Saturday, February 7, 2015

The Unitiarian Conscience: Harvard Moral Philosophy, 1801-1865

During the early years of the 19th century, the Unitarian intellectuals represented one of the preeminent voices of progressive American social and religious thought. Perhaps most famous for giving birth to the Transcendental movement of Emerson and Thoreau, the Boston community of Unitarians was, in the early years of the American republic, a driving force in its own right. The ministry of such men as William Ellery Channing, Henry Ware Jr., and Levi Frisbee, along with their relationship to America's leading light in education - Harvard University - brought a galvanizing voice to that much needed American position which held religion and reason hand-in-hand.

Forged and tempered in the philosophical schools of Burke and Locke, and broadly educated in the liberal arts, the Harvard trained Unitarians sought to reconcile nature and intellect, empiricism and aesthetics within a unified, coherent, thought system. In the face of a not inconsequential rise in Calvinism, this community often provided a starkly contrasting voice concerning the issues of the day. This is not suggest a base relativism or simply liberal heterodoxy. This community of preachers and writers was secure that the foundations of their faith were strongly constructed. Their conception of the holy was not undermined, but rather was strengthened, by contemporary developments in the sciences. In one of his most famous sermons, Unitarian Christianity, William Ellery Channing would proclaim his faith that, "God never contradicts in revelation what He teaches in his works." Channing's faith was grounded in his conception of the perfect Divine, and he would not let an overbearing Calvinism, nor a type of anything-goes universalism of the Transcendentalists, pervert what he saw as a unification of the intuitively understood and immediately apprehended experience.
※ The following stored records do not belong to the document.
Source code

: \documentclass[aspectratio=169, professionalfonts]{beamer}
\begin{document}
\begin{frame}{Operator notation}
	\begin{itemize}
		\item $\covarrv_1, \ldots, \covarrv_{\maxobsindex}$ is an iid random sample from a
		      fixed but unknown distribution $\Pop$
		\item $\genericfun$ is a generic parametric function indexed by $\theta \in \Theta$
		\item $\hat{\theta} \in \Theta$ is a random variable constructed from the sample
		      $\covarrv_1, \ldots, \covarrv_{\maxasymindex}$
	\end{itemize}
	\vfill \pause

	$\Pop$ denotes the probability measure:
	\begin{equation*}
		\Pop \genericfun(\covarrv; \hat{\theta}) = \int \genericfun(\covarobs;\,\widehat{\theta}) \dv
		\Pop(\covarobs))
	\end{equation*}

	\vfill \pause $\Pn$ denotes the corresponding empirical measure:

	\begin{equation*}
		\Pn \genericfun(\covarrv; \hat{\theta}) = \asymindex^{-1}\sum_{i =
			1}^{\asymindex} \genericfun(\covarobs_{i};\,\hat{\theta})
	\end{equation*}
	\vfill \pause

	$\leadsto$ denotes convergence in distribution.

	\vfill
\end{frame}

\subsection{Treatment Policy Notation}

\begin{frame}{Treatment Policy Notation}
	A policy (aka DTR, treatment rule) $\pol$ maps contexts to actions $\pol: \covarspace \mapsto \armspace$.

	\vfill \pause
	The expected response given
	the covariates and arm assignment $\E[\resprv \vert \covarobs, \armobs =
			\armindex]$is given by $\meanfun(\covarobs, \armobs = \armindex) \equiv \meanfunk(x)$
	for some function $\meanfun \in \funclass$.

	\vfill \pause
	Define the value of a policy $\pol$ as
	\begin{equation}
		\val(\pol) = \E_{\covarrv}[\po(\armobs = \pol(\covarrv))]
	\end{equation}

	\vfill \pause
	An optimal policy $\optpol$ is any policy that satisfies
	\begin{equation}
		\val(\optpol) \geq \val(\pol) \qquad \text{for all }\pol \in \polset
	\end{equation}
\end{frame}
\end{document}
While Howe's work paints a clear picture of the Unitarians, it is less clear why the Transcendentalists and Unitarian's differences proved insuperable. While it is true that the universalist thread of transcendentalism has become inextricably linked to much of American Unitarianism, it would be incorrect to assume either that such was fated, or that those who fought against the eventuality of this transformation provided a reason and faith system that was either incoherent, or that was easily discarded. While the relative conservatism of the mainline Boston Unitarians struggled to adapt its views to the slavery question, or to the type of radical social democratic thought that would come to define much of American protestantism and liberal political discourse, the conceptual worldviews held by these broadly educated and deep-thinking men provided real alternate conceptions of moral leadership in a democracy. The questions which they struggled  with, how to reconcile liberty with order, and how to bring reason and conscience to bear upon the problems of society, are with us still. As clear voices for a modern bourgeois values system, the Unitarians provided insight into the world approaching the coming generations of Americans.